TO DO | Take the data below and copy exactly the lines starting at the one with "#### 1. **SALES_PRESENTATION.md**" and finishing at the one with "- Sales scripts and objection handling", both included.

== == ==

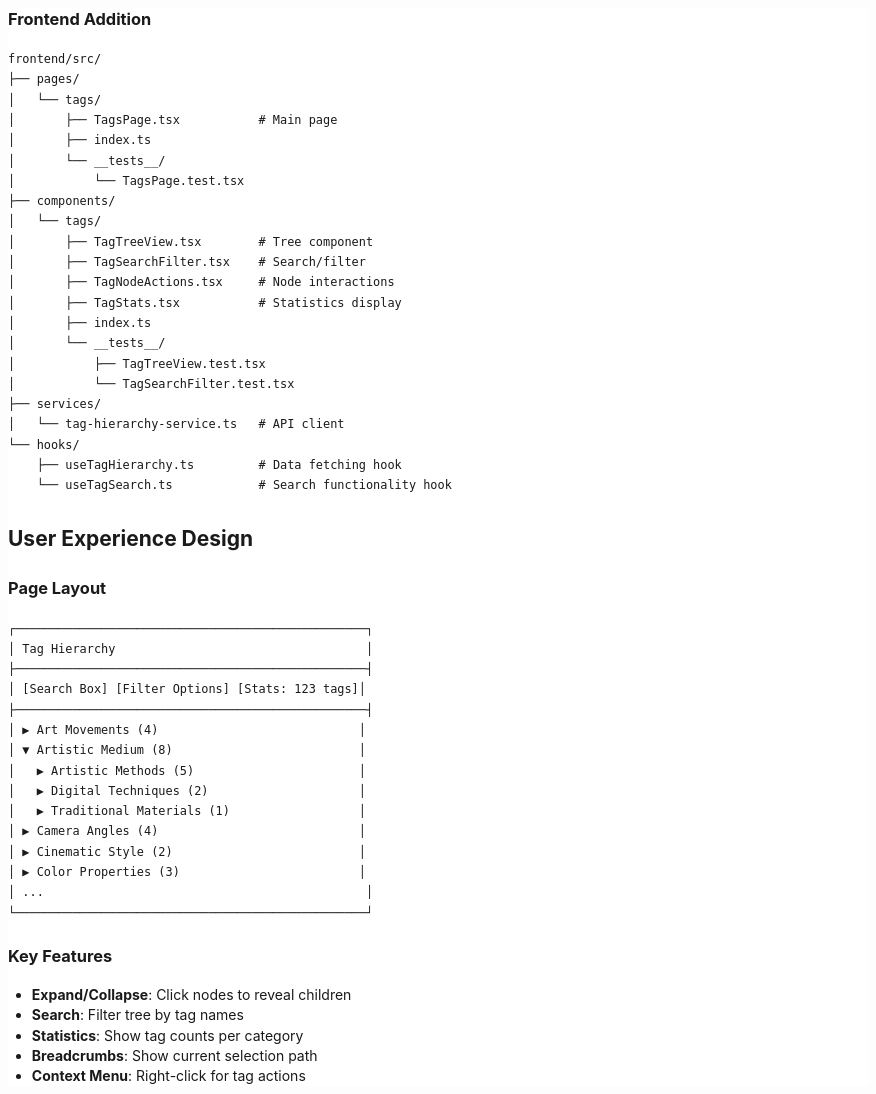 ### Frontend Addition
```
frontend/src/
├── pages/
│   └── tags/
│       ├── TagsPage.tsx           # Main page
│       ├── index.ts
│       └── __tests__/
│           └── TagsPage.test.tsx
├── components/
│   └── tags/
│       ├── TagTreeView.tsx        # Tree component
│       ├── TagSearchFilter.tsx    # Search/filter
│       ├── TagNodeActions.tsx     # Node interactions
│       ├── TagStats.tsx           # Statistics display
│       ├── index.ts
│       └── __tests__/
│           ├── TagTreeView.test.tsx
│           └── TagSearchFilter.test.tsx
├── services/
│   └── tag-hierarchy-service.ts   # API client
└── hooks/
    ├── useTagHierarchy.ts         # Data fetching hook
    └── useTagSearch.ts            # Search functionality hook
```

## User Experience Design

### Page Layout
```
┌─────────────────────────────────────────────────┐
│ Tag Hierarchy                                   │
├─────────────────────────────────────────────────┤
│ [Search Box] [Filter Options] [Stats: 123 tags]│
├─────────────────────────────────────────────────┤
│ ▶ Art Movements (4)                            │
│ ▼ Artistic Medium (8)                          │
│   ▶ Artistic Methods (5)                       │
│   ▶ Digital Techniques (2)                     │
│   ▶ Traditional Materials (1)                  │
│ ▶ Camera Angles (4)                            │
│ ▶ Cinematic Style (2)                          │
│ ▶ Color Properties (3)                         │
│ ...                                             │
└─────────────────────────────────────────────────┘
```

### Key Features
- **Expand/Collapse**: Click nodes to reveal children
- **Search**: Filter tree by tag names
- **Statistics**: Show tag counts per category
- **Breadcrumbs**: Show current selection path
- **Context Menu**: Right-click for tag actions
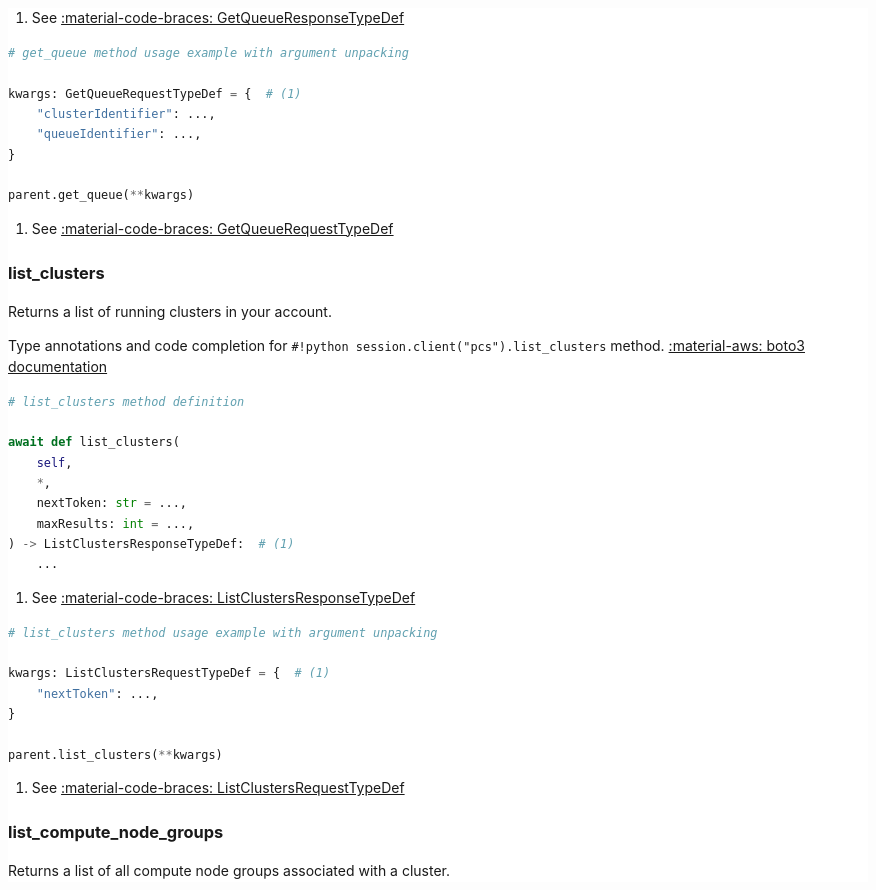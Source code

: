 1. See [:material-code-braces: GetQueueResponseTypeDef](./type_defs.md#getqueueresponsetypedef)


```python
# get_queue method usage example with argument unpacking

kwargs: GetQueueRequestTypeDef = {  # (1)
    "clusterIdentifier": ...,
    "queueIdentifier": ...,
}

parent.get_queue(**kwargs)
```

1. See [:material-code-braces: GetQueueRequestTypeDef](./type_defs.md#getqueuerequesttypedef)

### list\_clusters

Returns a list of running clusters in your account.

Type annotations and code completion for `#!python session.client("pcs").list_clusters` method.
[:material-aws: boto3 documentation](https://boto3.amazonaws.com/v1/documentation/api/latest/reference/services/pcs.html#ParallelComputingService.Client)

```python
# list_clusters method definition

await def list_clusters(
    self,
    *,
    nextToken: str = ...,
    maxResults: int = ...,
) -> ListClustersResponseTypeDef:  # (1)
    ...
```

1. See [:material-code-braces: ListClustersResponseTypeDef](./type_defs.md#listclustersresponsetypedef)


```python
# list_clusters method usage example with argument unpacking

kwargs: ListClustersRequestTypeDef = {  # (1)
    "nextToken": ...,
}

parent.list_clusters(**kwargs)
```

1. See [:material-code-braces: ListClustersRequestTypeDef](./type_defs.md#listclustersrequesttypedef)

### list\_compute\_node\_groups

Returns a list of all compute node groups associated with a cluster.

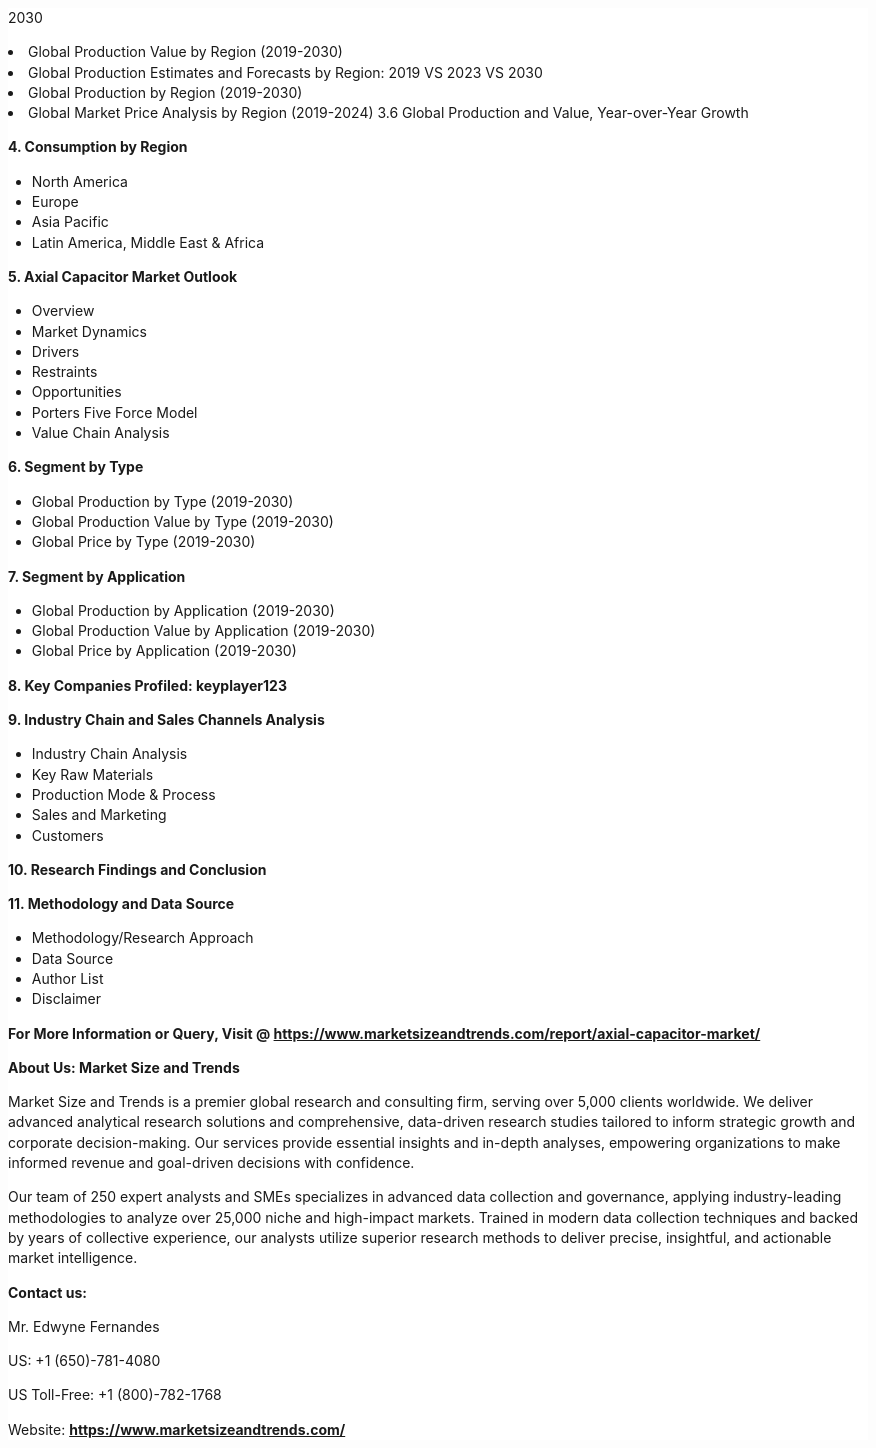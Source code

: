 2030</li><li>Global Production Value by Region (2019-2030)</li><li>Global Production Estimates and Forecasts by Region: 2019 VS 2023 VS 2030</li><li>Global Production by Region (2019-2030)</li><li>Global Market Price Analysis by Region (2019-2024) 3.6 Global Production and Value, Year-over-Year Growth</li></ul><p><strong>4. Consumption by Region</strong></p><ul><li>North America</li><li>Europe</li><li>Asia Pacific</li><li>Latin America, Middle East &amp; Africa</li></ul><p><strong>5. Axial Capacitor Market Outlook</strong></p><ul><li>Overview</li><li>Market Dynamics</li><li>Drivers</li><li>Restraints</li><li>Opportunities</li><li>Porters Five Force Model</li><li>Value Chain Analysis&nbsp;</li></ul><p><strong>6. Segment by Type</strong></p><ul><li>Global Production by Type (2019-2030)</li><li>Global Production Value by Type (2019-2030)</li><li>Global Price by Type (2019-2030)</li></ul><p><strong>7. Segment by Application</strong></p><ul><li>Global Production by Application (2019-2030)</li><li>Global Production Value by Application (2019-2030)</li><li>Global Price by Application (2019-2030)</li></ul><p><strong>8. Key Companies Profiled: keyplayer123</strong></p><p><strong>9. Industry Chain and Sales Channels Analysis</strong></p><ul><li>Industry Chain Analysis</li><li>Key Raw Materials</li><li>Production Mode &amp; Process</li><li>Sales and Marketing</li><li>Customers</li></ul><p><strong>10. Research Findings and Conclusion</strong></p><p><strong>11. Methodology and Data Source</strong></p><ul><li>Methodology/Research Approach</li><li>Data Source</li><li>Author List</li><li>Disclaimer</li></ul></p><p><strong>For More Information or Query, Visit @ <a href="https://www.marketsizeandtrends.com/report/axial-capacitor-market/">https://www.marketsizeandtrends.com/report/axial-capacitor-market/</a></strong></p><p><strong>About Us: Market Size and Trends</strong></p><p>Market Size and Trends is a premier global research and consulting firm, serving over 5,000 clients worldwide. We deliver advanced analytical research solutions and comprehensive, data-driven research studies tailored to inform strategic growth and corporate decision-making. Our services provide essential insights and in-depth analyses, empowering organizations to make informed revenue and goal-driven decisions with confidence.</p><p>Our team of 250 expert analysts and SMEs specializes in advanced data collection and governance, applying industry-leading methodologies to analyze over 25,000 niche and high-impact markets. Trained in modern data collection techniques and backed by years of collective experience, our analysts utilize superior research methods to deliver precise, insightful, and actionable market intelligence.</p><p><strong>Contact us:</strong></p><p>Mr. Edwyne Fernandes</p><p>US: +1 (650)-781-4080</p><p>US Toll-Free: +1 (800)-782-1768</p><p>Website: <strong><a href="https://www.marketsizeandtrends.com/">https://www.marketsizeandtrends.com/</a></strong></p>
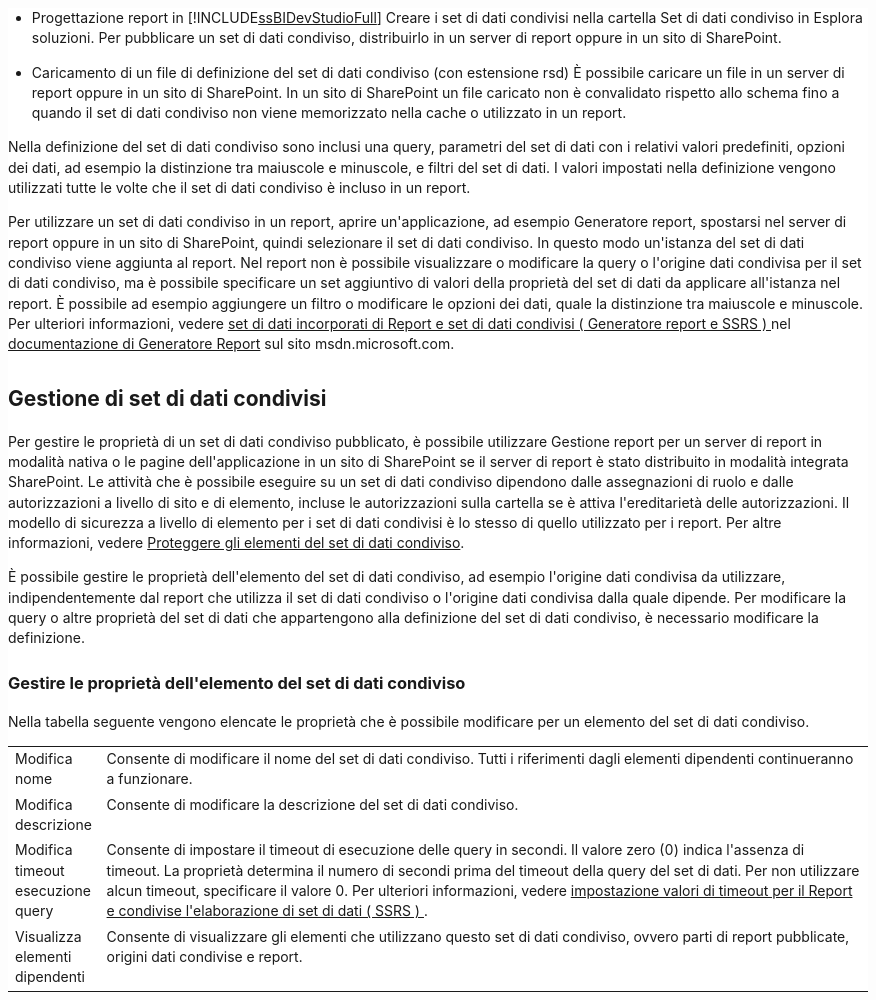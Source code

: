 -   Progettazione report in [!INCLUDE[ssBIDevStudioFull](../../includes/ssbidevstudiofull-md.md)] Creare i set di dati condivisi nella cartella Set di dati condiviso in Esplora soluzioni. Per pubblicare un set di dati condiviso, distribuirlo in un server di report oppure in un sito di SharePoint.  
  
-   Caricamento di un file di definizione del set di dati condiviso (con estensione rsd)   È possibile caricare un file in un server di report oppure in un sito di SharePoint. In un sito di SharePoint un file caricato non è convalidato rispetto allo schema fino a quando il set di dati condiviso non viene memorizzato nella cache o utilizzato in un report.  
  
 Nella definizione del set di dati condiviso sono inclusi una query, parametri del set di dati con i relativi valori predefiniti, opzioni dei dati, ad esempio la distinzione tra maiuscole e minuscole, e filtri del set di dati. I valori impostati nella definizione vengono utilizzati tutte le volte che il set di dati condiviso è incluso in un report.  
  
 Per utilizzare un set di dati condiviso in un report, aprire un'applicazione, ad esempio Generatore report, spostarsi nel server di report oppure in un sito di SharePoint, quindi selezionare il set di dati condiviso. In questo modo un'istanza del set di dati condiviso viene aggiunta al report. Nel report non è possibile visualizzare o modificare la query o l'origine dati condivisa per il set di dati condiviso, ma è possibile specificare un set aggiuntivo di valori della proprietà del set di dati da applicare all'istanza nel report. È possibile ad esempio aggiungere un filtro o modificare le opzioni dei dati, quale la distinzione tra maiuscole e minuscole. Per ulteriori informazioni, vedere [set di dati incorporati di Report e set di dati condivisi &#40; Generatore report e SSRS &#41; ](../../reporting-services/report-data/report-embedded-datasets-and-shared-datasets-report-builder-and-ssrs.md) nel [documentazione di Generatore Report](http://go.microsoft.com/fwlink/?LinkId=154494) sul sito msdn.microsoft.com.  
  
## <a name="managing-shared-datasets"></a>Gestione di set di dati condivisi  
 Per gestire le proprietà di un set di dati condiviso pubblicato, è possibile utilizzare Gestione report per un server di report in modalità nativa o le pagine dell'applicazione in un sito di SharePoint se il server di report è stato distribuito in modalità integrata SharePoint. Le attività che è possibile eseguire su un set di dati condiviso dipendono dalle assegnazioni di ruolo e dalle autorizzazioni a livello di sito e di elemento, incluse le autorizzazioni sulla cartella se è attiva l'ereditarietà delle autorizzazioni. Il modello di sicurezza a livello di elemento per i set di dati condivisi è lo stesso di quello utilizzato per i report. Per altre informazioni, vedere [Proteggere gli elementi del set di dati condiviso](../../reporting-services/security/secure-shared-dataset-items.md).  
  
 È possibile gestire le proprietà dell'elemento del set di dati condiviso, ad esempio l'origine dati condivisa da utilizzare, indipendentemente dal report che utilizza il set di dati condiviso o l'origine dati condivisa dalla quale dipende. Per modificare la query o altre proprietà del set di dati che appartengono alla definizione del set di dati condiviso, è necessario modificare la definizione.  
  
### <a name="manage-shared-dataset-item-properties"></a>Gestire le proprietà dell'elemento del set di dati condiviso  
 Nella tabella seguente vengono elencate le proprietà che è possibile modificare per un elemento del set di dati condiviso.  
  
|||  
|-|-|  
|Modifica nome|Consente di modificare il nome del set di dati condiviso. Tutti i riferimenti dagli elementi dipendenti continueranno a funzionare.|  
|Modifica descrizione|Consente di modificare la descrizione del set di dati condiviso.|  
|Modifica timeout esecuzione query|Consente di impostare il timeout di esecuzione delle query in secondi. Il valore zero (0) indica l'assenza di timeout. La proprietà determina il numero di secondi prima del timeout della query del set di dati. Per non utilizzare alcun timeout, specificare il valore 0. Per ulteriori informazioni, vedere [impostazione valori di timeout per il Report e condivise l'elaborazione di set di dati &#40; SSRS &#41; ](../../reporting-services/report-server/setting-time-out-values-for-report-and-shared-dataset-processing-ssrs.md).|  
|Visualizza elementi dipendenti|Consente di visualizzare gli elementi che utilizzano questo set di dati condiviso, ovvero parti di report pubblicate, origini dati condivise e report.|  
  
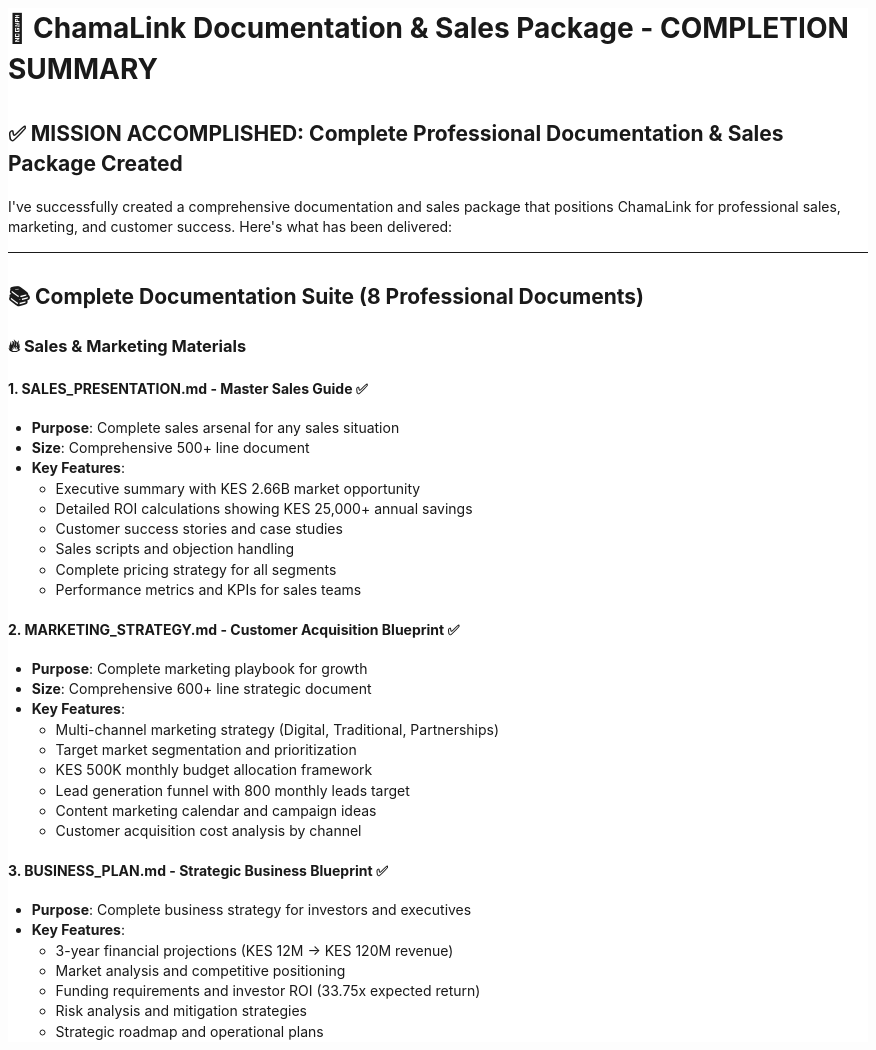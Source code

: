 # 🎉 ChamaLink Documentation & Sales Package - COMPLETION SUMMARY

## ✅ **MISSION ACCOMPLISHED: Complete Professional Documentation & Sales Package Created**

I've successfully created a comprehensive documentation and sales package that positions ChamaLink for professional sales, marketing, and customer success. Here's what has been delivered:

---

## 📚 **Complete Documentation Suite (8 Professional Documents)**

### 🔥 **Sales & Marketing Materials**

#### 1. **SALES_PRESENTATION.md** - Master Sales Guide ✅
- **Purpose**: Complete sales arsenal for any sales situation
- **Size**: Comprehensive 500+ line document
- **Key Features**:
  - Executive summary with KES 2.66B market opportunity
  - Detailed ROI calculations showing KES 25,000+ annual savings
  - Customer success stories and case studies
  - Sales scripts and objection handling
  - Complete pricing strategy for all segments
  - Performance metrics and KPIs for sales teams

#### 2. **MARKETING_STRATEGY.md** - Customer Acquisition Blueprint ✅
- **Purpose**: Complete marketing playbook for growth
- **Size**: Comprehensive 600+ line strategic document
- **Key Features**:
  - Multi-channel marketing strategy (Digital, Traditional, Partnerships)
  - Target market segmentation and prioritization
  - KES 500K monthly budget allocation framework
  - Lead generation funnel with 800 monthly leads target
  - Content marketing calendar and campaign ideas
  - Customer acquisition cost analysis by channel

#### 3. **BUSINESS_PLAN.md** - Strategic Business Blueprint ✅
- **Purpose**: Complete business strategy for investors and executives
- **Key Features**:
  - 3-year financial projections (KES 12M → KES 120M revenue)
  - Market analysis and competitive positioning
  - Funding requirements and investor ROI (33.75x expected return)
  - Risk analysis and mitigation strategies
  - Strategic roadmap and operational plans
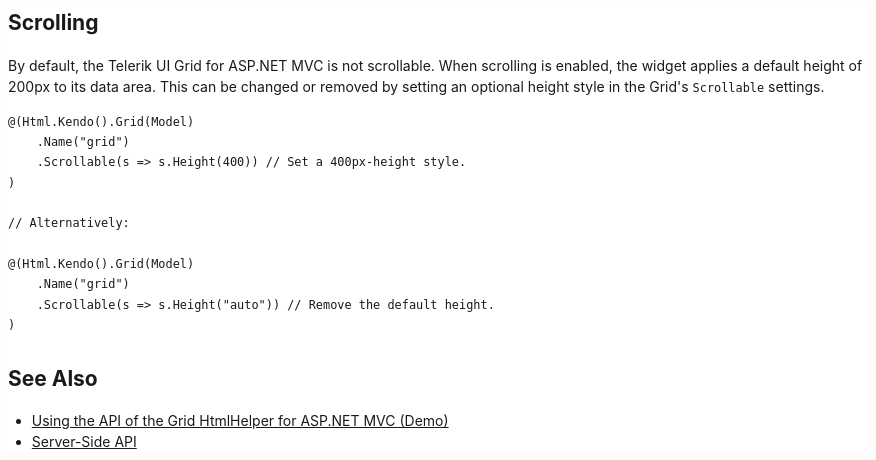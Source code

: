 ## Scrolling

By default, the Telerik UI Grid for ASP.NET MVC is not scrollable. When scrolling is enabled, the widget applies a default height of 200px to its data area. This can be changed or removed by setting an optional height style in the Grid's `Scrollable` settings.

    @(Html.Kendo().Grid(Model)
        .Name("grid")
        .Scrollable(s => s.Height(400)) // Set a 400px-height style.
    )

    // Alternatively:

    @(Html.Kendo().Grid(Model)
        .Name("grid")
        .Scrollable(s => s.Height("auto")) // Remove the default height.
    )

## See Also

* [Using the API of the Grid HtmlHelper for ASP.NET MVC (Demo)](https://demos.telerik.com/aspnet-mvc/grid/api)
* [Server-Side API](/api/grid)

== == ==

YOUR RESPONSE |
#### 1. **SALES_PRESENTATION.md** - Master Sales Guide ✅
- **Purpose**: Complete sales arsenal for any sales situation
- **Size**: Comprehensive 500+ line document
- **Key Features**:
  - Executive summary with KES 2.66B market opportunity
  - Detailed ROI calculations showing KES 25,000+ annual savings
  - Customer success stories and case studies
  - Sales scripts and objection handling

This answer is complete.